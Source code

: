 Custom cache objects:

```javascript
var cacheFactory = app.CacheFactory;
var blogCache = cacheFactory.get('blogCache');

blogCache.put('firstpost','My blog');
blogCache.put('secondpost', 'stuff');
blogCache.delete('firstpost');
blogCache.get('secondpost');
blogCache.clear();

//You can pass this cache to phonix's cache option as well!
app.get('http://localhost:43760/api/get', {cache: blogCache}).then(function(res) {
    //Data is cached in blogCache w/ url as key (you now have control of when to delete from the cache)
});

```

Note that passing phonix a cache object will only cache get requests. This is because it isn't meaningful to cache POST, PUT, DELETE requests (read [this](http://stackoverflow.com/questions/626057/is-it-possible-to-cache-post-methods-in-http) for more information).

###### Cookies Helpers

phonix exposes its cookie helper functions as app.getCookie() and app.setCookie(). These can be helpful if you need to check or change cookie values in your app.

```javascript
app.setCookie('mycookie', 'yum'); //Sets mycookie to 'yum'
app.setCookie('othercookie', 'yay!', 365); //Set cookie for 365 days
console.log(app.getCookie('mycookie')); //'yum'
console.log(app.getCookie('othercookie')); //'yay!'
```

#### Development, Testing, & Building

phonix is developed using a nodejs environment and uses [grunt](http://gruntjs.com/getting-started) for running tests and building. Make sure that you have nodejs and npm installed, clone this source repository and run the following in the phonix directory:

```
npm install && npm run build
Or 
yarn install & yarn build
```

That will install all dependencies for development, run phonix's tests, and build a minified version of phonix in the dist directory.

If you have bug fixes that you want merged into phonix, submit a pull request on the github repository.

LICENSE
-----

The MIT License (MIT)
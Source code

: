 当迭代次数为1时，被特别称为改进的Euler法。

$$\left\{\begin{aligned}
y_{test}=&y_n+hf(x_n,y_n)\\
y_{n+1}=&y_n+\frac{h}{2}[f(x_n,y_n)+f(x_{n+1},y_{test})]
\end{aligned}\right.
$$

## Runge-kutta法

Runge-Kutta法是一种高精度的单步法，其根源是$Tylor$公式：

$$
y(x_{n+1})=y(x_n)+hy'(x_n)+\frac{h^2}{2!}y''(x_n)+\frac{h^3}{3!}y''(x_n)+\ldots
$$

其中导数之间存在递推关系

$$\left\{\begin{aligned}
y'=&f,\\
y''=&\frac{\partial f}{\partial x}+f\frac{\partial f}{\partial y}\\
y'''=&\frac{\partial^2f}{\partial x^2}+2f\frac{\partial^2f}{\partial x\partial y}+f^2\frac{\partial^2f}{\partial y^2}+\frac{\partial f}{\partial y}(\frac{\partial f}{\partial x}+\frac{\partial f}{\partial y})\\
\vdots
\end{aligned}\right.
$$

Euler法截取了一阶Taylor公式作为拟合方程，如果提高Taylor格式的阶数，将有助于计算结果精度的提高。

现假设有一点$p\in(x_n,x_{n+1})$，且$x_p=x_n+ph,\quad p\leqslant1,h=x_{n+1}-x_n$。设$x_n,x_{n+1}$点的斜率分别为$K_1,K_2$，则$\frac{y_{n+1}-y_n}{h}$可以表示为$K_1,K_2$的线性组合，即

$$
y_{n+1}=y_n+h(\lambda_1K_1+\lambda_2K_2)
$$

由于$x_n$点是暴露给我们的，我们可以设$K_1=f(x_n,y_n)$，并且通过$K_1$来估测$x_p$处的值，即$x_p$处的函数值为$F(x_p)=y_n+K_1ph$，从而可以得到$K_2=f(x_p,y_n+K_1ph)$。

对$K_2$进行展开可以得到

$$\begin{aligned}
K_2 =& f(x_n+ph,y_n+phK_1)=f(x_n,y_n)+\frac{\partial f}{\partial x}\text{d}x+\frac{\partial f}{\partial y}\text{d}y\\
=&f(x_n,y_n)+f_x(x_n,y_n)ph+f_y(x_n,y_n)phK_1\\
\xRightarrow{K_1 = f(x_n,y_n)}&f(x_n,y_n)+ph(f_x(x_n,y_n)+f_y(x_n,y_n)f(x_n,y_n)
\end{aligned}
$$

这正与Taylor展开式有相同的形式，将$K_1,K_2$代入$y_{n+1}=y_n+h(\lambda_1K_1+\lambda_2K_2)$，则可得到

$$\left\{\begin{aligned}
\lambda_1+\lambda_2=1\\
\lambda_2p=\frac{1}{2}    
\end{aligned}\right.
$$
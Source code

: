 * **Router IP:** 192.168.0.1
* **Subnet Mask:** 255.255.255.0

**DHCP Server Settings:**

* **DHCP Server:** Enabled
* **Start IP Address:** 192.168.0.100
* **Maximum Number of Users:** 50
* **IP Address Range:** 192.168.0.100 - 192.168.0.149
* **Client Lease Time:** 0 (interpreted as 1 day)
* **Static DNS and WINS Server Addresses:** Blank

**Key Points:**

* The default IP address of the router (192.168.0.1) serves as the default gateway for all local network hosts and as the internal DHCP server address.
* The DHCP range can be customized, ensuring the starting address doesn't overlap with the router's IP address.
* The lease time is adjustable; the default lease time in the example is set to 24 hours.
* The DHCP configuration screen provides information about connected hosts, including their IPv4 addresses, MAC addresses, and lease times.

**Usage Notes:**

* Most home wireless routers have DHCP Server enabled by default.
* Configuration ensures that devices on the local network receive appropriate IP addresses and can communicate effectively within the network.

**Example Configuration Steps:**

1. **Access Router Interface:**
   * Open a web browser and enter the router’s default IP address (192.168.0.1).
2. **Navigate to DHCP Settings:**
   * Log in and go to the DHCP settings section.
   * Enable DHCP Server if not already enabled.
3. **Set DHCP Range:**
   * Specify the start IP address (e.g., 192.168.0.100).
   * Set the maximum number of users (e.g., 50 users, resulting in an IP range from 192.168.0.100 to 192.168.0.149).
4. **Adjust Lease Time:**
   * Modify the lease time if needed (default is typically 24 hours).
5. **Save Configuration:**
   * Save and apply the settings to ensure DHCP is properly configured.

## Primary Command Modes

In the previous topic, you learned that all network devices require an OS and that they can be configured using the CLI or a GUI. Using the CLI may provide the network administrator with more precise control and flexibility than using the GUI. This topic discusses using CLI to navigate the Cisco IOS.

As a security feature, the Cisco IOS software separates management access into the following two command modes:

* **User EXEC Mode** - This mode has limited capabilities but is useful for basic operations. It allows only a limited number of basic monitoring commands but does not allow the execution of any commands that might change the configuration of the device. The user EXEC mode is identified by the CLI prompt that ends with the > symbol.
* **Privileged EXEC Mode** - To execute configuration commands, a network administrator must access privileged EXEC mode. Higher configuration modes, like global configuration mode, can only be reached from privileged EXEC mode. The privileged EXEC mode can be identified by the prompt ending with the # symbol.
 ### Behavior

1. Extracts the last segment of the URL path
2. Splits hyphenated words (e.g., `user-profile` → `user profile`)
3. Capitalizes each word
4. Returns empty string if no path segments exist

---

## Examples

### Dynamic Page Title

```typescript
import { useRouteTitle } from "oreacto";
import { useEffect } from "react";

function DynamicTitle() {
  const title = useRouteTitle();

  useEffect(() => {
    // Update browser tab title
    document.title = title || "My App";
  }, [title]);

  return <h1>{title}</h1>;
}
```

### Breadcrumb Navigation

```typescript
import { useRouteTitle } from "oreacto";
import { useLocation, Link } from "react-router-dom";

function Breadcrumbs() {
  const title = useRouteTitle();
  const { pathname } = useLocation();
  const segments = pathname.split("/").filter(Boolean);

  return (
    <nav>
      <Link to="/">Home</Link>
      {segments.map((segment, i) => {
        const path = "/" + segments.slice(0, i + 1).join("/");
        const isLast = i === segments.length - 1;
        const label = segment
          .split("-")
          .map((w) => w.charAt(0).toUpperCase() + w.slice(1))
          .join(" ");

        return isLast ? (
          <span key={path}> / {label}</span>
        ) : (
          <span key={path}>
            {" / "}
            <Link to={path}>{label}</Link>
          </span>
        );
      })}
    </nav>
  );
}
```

--------------------------------------------------

Wherever the string "configured" appears in the entries above, return the line it appears on.

#### Exercise answer:
   * Save and apply the settings to ensure DHCP is properly configured.
In the previous topic, you learned that all network devices require an OS and that they can be configured using the CLI or a GUI. Using the CLI may provide the network administrator with more precise control and flexibility than using the GUI. This topic discusses using CLI to navigate the Cisco IOS.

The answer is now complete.